=== Task objective ===
Your task is to filter the data below down to the lines holding "variables".
____________
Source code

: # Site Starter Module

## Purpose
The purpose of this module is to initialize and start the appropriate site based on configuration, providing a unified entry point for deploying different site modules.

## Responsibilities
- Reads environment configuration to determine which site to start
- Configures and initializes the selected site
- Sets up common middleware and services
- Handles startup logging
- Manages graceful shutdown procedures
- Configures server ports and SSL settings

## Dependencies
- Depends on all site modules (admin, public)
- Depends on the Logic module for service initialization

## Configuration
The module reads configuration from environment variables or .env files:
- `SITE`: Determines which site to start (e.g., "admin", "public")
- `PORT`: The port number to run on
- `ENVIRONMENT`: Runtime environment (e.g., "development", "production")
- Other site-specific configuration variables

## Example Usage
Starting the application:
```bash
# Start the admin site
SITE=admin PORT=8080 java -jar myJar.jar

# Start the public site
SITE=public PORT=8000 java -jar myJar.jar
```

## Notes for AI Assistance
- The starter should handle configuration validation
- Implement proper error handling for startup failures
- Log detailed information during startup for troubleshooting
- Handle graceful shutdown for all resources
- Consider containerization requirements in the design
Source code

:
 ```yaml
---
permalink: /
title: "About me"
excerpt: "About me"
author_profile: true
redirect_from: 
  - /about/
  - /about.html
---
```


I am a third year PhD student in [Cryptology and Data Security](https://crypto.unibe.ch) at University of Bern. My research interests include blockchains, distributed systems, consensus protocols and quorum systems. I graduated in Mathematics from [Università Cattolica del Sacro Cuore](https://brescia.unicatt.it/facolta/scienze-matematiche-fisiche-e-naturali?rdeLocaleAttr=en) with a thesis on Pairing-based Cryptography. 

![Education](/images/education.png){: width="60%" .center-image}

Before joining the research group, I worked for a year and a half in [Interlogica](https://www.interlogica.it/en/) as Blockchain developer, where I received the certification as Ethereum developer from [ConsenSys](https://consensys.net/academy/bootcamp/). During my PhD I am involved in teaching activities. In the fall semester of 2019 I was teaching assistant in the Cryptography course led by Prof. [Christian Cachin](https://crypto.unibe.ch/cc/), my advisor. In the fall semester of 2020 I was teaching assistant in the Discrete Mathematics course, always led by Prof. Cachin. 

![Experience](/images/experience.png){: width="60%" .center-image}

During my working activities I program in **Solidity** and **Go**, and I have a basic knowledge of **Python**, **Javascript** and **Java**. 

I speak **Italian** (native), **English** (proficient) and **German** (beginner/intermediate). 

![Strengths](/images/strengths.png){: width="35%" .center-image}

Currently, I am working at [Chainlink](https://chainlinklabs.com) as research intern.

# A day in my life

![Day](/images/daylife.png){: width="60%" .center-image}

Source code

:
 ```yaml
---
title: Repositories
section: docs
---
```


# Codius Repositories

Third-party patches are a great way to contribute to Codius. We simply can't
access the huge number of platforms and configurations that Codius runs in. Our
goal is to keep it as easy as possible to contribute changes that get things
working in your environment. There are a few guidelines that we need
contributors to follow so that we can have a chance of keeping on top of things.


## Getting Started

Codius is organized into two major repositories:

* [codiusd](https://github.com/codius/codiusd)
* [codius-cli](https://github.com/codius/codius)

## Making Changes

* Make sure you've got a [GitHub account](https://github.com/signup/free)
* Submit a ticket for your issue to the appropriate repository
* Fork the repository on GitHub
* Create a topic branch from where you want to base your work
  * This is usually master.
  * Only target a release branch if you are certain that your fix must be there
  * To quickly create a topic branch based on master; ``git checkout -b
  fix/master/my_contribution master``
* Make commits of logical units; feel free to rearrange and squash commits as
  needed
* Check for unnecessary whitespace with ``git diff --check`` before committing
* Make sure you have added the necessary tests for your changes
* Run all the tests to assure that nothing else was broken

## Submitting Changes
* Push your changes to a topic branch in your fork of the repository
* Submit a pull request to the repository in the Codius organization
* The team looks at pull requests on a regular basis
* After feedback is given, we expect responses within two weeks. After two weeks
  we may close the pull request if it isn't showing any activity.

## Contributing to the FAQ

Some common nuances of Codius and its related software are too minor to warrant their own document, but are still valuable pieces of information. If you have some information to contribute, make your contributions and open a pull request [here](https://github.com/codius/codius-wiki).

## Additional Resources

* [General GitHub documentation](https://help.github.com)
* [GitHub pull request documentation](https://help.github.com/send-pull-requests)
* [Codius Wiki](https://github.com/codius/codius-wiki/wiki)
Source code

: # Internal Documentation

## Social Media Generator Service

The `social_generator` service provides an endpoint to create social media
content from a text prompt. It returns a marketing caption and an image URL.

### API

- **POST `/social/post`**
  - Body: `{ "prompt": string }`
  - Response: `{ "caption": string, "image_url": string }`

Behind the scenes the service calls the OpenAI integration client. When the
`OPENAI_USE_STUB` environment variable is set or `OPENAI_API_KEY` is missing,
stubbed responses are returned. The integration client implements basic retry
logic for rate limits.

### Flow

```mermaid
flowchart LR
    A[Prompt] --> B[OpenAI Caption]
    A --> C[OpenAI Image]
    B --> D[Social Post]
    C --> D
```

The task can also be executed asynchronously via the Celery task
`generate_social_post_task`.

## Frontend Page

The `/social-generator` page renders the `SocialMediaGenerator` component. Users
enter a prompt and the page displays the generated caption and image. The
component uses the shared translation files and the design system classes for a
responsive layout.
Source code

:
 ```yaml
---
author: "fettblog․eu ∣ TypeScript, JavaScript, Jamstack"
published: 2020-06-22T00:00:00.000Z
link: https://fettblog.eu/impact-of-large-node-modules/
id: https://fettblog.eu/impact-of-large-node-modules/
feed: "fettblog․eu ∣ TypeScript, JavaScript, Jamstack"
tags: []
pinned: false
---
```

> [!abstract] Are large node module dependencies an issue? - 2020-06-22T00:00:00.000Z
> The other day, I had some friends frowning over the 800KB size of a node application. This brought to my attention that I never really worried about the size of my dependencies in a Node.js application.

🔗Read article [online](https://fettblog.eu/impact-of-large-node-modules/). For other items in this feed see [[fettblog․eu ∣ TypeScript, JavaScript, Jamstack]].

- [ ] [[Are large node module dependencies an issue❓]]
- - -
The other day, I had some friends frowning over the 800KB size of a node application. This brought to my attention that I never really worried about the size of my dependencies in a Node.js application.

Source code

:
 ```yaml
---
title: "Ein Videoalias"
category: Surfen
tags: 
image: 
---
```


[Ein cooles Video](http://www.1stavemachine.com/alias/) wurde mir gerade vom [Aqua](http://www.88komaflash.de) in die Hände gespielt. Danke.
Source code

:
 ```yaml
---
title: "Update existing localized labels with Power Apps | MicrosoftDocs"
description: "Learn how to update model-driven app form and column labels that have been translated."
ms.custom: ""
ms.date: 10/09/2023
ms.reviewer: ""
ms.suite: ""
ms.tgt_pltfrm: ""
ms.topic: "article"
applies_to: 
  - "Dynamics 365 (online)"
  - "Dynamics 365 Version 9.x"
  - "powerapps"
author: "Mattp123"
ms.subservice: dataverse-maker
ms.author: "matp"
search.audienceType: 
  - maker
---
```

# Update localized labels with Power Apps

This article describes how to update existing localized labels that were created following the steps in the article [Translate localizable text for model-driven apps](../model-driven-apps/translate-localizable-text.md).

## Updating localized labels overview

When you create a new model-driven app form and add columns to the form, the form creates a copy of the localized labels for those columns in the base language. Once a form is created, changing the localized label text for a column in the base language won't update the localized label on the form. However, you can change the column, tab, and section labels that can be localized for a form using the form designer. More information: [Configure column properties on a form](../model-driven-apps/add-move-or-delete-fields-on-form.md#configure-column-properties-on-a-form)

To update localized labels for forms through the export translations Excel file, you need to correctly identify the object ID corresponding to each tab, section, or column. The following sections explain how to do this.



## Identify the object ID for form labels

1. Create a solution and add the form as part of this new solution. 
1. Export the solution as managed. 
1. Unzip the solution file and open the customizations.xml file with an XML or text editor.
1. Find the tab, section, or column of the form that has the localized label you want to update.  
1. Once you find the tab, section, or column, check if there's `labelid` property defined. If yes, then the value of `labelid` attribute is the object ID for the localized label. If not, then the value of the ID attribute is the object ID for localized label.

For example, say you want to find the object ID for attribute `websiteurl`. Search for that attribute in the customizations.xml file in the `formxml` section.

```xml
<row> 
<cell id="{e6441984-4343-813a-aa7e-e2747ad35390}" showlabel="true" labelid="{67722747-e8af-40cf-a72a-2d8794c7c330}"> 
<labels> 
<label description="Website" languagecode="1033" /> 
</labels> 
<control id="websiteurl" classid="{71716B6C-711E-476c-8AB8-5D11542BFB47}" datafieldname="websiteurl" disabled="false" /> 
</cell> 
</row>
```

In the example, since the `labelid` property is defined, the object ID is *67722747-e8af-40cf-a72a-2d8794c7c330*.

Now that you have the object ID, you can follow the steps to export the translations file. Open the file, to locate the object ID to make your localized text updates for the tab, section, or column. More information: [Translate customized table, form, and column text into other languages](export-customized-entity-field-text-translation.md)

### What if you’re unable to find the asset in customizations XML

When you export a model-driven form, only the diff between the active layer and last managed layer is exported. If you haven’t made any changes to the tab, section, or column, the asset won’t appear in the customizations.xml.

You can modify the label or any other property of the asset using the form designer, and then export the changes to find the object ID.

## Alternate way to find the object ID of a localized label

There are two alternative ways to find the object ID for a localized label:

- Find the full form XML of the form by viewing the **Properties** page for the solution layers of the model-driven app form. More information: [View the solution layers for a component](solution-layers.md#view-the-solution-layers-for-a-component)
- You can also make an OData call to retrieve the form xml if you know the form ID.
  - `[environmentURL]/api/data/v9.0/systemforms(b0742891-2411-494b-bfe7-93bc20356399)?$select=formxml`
____________
=== Your response ===
The module reads configuration from environment variables or .env files:
- Other site-specific configuration variables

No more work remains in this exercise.